The task: From the line with "with Arrow's fixed-width" to the line with "The Rust offload", retype every line exactly, including those two, and leave out the rest of the data below.

Information provided:
################
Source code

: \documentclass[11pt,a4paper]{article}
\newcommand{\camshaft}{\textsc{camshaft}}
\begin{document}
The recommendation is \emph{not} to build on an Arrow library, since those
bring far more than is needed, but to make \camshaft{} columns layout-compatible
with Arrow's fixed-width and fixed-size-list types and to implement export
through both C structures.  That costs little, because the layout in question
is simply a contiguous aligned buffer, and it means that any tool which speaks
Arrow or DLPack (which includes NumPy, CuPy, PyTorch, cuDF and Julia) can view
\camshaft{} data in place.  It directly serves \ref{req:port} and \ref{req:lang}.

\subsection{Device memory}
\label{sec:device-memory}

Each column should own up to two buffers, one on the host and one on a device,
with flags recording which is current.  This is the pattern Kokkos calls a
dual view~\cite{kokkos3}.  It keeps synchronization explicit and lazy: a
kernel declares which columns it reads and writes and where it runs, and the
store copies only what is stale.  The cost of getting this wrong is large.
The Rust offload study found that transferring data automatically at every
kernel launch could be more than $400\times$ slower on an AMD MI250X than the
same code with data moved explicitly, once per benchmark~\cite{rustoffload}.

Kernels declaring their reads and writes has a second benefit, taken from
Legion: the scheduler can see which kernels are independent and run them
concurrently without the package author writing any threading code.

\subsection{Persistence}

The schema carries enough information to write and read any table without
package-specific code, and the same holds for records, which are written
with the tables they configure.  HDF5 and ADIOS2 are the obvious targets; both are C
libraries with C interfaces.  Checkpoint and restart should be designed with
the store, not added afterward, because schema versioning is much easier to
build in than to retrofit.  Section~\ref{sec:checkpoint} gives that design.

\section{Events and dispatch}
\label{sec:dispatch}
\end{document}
################
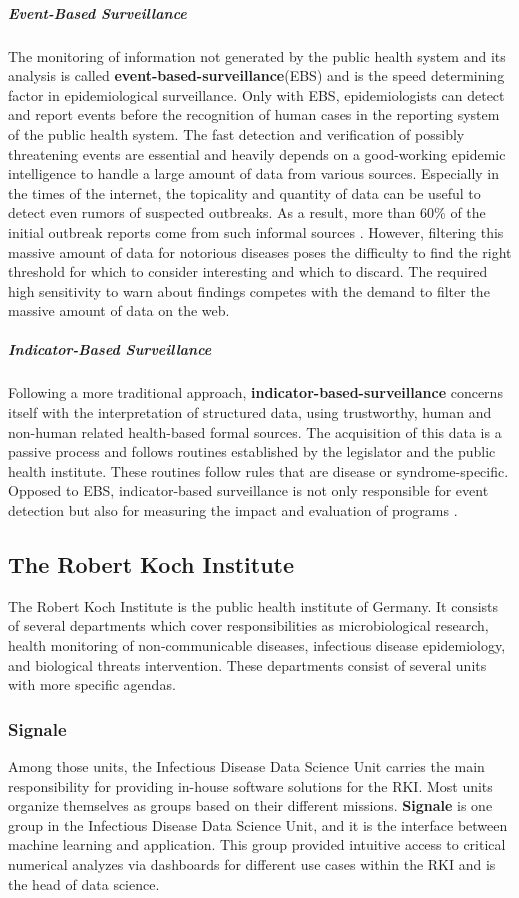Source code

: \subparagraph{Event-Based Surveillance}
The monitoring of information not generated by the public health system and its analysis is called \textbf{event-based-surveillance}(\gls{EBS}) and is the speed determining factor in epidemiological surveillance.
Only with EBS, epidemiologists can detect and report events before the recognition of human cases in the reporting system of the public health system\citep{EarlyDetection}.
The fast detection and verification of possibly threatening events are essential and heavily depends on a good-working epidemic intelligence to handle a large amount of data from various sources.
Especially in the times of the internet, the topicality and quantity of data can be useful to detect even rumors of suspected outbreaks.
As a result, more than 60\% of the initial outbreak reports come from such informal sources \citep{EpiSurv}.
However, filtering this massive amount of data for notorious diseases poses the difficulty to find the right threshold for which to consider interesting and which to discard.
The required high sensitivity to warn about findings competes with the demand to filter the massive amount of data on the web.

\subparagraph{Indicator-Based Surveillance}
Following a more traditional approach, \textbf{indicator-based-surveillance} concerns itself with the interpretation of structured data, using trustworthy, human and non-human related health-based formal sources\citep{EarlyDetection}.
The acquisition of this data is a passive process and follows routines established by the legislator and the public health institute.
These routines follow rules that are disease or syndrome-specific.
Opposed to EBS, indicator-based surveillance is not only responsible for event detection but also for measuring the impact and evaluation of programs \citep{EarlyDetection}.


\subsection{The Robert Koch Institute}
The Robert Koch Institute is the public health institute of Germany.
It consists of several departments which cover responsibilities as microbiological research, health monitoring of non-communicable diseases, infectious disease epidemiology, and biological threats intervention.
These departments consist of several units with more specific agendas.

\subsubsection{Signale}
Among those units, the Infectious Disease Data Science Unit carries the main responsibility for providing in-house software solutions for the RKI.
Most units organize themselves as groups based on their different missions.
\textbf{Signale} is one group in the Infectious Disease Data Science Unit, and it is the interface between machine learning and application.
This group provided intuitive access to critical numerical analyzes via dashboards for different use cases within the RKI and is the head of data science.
################
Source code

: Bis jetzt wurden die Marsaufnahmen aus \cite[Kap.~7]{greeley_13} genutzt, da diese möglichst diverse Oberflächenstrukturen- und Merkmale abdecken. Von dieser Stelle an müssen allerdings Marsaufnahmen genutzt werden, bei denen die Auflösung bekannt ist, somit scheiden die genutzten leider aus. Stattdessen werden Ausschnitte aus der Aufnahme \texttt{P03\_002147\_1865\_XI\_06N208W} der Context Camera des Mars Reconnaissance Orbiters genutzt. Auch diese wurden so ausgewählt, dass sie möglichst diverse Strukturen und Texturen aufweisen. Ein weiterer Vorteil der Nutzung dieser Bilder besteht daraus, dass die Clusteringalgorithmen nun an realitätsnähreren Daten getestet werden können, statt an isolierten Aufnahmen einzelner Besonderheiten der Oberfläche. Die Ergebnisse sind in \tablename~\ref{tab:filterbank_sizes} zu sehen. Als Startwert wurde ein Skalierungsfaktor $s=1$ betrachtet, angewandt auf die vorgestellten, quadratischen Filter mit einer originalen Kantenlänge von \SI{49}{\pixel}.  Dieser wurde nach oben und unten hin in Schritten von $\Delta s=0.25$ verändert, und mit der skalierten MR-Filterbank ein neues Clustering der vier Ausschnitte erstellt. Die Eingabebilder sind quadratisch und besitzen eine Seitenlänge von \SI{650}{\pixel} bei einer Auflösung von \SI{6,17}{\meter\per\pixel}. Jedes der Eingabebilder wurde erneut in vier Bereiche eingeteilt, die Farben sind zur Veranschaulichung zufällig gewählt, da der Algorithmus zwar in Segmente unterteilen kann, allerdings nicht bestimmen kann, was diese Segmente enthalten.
################
Exercise response:
with Arrow's fixed-width and fixed-size-list types and to implement export
through both C structures.  That costs little, because the layout in question
is simply a contiguous aligned buffer, and it means that any tool which speaks
Arrow or DLPack (which includes NumPy, CuPy, PyTorch, cuDF and Julia) can view
\camshaft{} data in place.  It directly serves \ref{req:port} and \ref{req:lang}.

\subsection{Device memory}
\label{sec:device-memory}

Each column should own up to two buffers, one on the host and one on a device,
with flags recording which is current.  This is the pattern Kokkos calls a
dual view~\cite{kokkos3}.  It keeps synchronization explicit and lazy: a
kernel declares which columns it reads and writes and where it runs, and the
store copies only what is stale.  The cost of getting this wrong is large.
The Rust offload study found that transferring data automatically at every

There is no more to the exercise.